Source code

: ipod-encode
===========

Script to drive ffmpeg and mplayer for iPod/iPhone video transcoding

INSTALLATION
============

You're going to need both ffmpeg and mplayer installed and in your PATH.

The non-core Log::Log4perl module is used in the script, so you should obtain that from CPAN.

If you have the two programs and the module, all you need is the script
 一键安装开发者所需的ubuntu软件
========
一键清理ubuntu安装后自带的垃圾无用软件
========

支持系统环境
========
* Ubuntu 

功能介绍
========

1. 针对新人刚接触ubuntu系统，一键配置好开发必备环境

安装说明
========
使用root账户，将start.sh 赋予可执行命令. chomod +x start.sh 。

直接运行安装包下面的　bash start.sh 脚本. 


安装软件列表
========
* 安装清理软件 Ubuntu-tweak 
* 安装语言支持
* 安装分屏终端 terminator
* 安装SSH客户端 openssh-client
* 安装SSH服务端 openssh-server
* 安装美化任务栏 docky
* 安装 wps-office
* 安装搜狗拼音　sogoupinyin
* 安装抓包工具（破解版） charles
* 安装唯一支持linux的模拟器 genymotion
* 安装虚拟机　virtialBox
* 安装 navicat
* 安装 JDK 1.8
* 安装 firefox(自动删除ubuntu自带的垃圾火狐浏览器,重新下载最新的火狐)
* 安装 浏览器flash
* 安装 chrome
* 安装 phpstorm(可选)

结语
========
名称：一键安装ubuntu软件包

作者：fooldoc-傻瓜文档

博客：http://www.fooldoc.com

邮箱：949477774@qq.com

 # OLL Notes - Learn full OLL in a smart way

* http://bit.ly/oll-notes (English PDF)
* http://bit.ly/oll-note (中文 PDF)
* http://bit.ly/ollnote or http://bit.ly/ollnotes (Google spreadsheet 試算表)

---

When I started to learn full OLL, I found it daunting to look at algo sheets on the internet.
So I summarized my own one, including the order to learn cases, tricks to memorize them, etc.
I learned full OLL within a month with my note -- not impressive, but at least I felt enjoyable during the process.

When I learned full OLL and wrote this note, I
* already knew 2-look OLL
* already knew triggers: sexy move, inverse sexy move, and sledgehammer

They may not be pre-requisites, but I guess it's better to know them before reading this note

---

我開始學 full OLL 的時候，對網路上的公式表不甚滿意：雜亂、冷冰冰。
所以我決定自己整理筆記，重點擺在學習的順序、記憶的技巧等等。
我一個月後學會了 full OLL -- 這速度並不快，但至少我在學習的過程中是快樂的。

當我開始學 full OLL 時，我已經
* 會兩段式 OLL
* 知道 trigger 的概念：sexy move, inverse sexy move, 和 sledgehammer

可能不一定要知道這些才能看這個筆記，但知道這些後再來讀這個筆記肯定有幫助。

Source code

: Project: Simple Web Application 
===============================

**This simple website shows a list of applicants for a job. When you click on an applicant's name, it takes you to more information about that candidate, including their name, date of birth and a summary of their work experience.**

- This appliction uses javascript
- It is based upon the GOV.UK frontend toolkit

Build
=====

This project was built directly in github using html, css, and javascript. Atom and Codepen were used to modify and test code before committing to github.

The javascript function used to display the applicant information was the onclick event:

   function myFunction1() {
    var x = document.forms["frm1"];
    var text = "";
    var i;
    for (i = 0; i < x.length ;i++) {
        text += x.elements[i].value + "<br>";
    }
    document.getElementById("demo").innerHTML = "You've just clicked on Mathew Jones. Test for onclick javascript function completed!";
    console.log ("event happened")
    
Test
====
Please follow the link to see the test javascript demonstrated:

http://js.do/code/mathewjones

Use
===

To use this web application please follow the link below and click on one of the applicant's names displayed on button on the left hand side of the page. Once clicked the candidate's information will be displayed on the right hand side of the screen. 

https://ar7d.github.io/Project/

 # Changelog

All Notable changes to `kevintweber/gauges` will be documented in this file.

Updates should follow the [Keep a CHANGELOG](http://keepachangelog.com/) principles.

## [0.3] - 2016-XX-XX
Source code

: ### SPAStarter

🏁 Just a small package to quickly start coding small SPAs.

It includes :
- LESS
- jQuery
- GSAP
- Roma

□ □ □ □ □

_Exercise requirements_: Transcribe the material above in full, keeping each word unchanged.

_Answer_:
Source code

: ipod-encode
===========

Script to drive ffmpeg and mplayer for iPod/iPhone video transcoding

INSTALLATION
============

You're going to need both ffmpeg and mplayer installed and in your PATH.

The non-core Log::Log4perl module is used in the script, so you should obtain that from CPAN.

If you have the two programs and the module, all you need is the script
 一键安装开发者所需的ubuntu软件
========
一键清理ubuntu安装后自带的垃圾无用软件
========

支持系统环境
========
* Ubuntu 

功能介绍
========

1. 针对新人刚接触ubuntu系统，一键配置好开发必备环境

安装说明
========
使用root账户，将start.sh 赋予可执行命令. chomod +x start.sh 。

直接运行安装包下面的　bash start.sh 脚本. 


安装软件列表
========
* 安装清理软件 Ubuntu-tweak 
* 安装语言支持
* 安装分屏终端 terminator
* 安装SSH客户端 openssh-client
* 安装SSH服务端 openssh-server
* 安装美化任务栏 docky
* 安装 wps-office
* 安装搜狗拼音　sogoupinyin
* 安装抓包工具（破解版） charles
* 安装唯一支持linux的模拟器 genymotion
* 安装虚拟机　virtialBox
* 安装 navicat
* 安装 JDK 1.8
* 安装 firefox(自动删除ubuntu自带的垃圾火狐浏览器,重新下载最新的火狐)
* 安装 浏览器flash
* 安装 chrome
* 安装 phpstorm(可选)

结语
========
名称：一键安装ubuntu软件包

作者：fooldoc-傻瓜文档

博客：http://www.fooldoc.com

邮箱：949477774@qq.com

 # OLL Notes - Learn full OLL in a smart way

* http://bit.ly/oll-notes (English PDF)
* http://bit.ly/oll-note (中文 PDF)
* http://bit.ly/ollnote or http://bit.ly/ollnotes (Google spreadsheet 試算表)

---

When I started to learn full OLL, I found it daunting to look at algo sheets on the internet.
So I summarized my own one, including the order to learn cases, tricks to memorize them, etc.
I learned full OLL within a month with my note -- not impressive, but at least I felt enjoyable during the process.

When I learned full OLL and wrote this note, I
* already knew 2-look OLL
* already knew triggers: sexy move, inverse sexy move, and sledgehammer

They may not be pre-requisites, but I guess it's better to know them before reading this note

---

我開始學 full OLL 的時候，對網路上的公式表不甚滿意：雜亂、冷冰冰。
所以我決定自己整理筆記，重點擺在學習的順序、記憶的技巧等等。
我一個月後學會了 full OLL -- 這速度並不快，但至少我在學習的過程中是快樂的。

當我開始學 full OLL 時，我已經
* 會兩段式 OLL
* 知道 trigger 的概念：sexy move, inverse sexy move, 和 sledgehammer

可能不一定要知道這些才能看這個筆記，但知道這些後再來讀這個筆記肯定有幫助。

Source code

: Project: Simple Web Application 
===============================

**This simple website shows a list of applicants for a job. When you click on an applicant's name, it takes you to more information about that candidate, including their name, date of birth and a summary of their work experience.**

- This appliction uses javascript
- It is based upon the GOV.UK frontend toolkit

Build
=====

This project was built directly in github using html, css, and javascript. Atom and Codepen were used to modify and test code before committing to github.

The javascript function used to display the applicant information was the onclick event:

   function myFunction1() {
    var x = document.forms["frm1"];
    var text = "";
    var i;
    for (i = 0; i < x.length ;i++) {
        text += x.elements[i].value + "<br>";
    }
    document.getElementById("demo").innerHTML = "You've just clicked on Mathew Jones. Test for onclick javascript function completed!";
    console.log ("event happened")
    
Test
====
Please follow the link to see the test javascript demonstrated:

http://js.do/code/mathewjones

Use
===

To use this web application please follow the link below and click on one of the applicant's names displayed on button on the left hand side of the page. Once clicked the candidate's information will be displayed on the right hand side of the screen. 

https://ar7d.github.io/Project/

 # Changelog

All Notable changes to `kevintweber/gauges` will be documented in this file.

Updates should follow the [Keep a CHANGELOG](http://keepachangelog.com/) principles.

## [0.3] - 2016-XX-XX
Source code

: ### SPAStarter

🏁 Just a small package to quickly start coding small SPAs.

It includes :
- LESS
- jQuery
- GSAP
- Roma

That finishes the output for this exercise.